PhD Student, University of Technology Sydney


When gauging the ecological influence of humans, it is important to consider the interactions and relationships of humans; both within and between different human groups, as well as those with other species. Human cultures are diverse and differ across borders; as do people’s attitudes towards each other, wildlife and the environment. Opposing attitudes towards wildlife can create conflicting scenarios in which the importance of wildlife conservation, and thus, safety for wildlife, vary. Apex predators have, for a long time, been forced to endure intolerance from people. We now know that apex predators play key roles in ecosystem functioning through their interactions with prey and smaller predators in a process called ‘trophic cascades’. Predator-prey interactions (which can include humans as predators and apex predators as prey where persecution exists) are driven not only by the predators, but also by prey responses to predation risk. This risk varies across space and time, creating a ‘landscape of fear’ that the prey must carefully navigate. Yet to be considered are the ways in which the ability of apex predators to carry out these roles is driven by intra-human (human-human) relationships. Human conflict, as devastating as it may be, often opens up areas of relative safety for wildlife by creating human ‘no-go zones’. My research investigates the cascading ecological effects of conflict in the Middle East and how the landscape of fear changes for different species. Tolerance and persecution risk towards wolves vary across penetrable borders and regions. The main focus of my study is to determine spatial and temporal changes in animal movement and behaviour as a response to risk. Conflict creates dangerous areas for humans, which become safe for wolves. Low tolerance and protection laws create areas that are dangerous for wolves, which might become safe for prey and smaller predators.

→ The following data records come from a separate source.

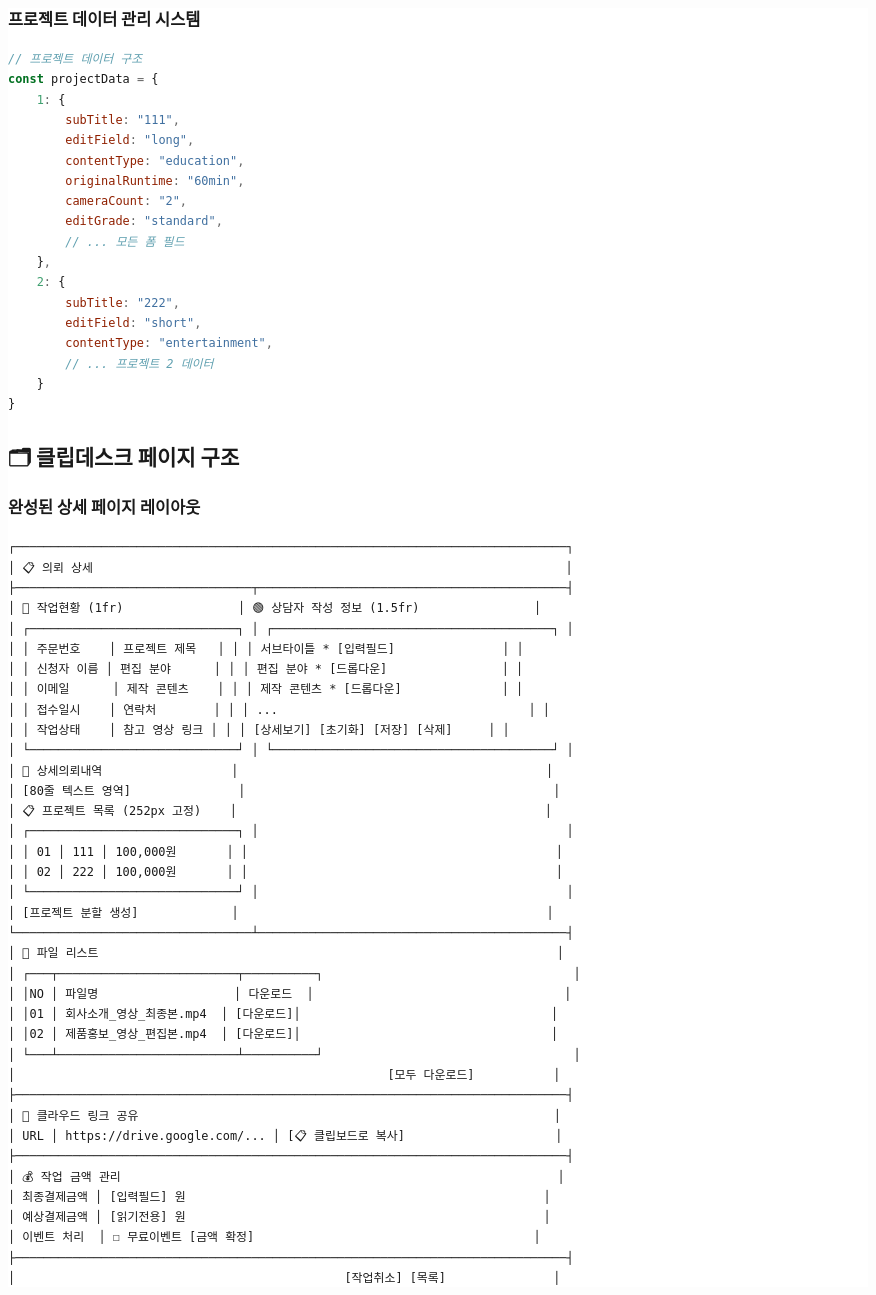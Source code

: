 ### 프로젝트 데이터 관리 시스템
```javascript
// 프로젝트 데이터 구조
const projectData = {
    1: {
        subTitle: "111",
        editField: "long",
        contentType: "education",
        originalRuntime: "60min",
        cameraCount: "2",
        editGrade: "standard",
        // ... 모든 폼 필드
    },
    2: {
        subTitle: "222", 
        editField: "short",
        contentType: "entertainment",
        // ... 프로젝트 2 데이터
    }
}
```

## 🗂️ 클립데스크 페이지 구조

### 완성된 상세 페이지 레이아웃
```
┌─────────────────────────────────────────────────────────────────────────────┐
│ 📋 의뢰 상세                                                                  │
├─────────────────────────────────┬───────────────────────────────────────────┤
│ 🔵 작업현황 (1fr)                │ 🟢 상담자 작성 정보 (1.5fr)                │
│ ┌─────────────────────────────┐ │ ┌───────────────────────────────────────┐ │
│ │ 주문번호    │ 프로젝트 제목   │ │ │ 서브타이틀 * [입력필드]               │ │
│ │ 신청자 이름 │ 편집 분야      │ │ │ 편집 분야 * [드롭다운]                │ │
│ │ 이메일      │ 제작 콘텐츠    │ │ │ 제작 콘텐츠 * [드롭다운]              │ │
│ │ 접수일시    │ 연락처        │ │ │ ...                                   │ │
│ │ 작업상태    │ 참고 영상 링크 │ │ │ [상세보기] [초기화] [저장] [삭제]     │ │
│ └─────────────────────────────┘ │ └───────────────────────────────────────┘ │
│ 📝 상세의뢰내역                  │                                           │
│ [80줄 텍스트 영역]               │                                           │
│ 📋 프로젝트 목록 (252px 고정)    │                                           │
│ ┌─────────────────────────────┐ │                                           │
│ │ 01 │ 111 │ 100,000원       │ │                                           │
│ │ 02 │ 222 │ 100,000원       │ │                                           │
│ └─────────────────────────────┘ │                                           │
│ [프로젝트 분할 생성]             │                                           │
└─────────────────────────────────┴───────────────────────────────────────────┤
│ 📁 파일 리스트                                                                │
│ ┌───┬─────────────────────────┬──────────┐                                   │
│ │NO │ 파일명                   │ 다운로드  │                                   │
│ │01 │ 회사소개_영상_최종본.mp4  │ [다운로드]│                                   │
│ │02 │ 제품홍보_영상_편집본.mp4  │ [다운로드]│                                   │
│ └───┴─────────────────────────┴──────────┘                                   │
│                                                    [모두 다운로드]           │
├─────────────────────────────────────────────────────────────────────────────┤
│ 🔗 클라우드 링크 공유                                                          │
│ URL │ https://drive.google.com/... │ [📋 클립보드로 복사]                     │
├─────────────────────────────────────────────────────────────────────────────┤
│ 💰 작업 금액 관리                                                             │
│ 최종결제금액 │ [입력필드] 원                                                  │
│ 예상결제금액 │ [읽기전용] 원                                                  │
│ 이벤트 처리  │ ☐ 무료이벤트 [금액 확정]                                       │
├─────────────────────────────────────────────────────────────────────────────┤
│                                              [작업취소] [목록]               │
```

Effects of humans on behaviour of wildlife exceed those of natural predators in a landscape of fear.

Abstract: Human disturbance can influence wildlife behaviour, which can have implications for wildlife populations. For example, wildlife may be more vigilant near human disturbance, resulting in decreased forage intake and reduced reproductive success. We measured the effects of human activities compared to predator and other environmental factors on the behaviour of elk (Cervus elaphus Linnaeus 1758) in a human-dominated landscape in Alberta, Canada.We collected year-round behavioural data of elk across a range of human disturbances. We estimated linear mixed models of elk behaviour and found that human factors (land-use type, traffic and distance from roads) and elk herd size accounted for more than 80% of variability in elk vigilance. Elk decreased their feeding time when closer to roads, and road traffic volumes of at least 1 vehicle every 2 hours induced elk to switch into a more vigilant behavioural mode with a subsequent loss in feeding time. Other environmental factors, thought crucial in shaping vigilance behaviour in elk (natural predators, reproductive status of females), were not important. The highest levels of vigilance were recorded on public lands where hunting and motorized recreational activities were cumulative compared to the national park during summer, which had the lowest levels of vigilance.In a human-dominated landscape, effects of human disturbance on elk behaviour exceed those of habitat and natural predators. Humans trigger increased vigilance and decreased foraging in elk. However, it is not just the number of people but also the type of human activity that influences elk behaviour (e.g. hiking vs. hunting). Quantifying the actual fitness costs of human disturbance remains a challenge in field studies but should be a primary focus for future researches. Some species are much more likely to be disturbed by humans than by non-human predators: for these species, quantifying human disturbance may be the highest priority for conservation.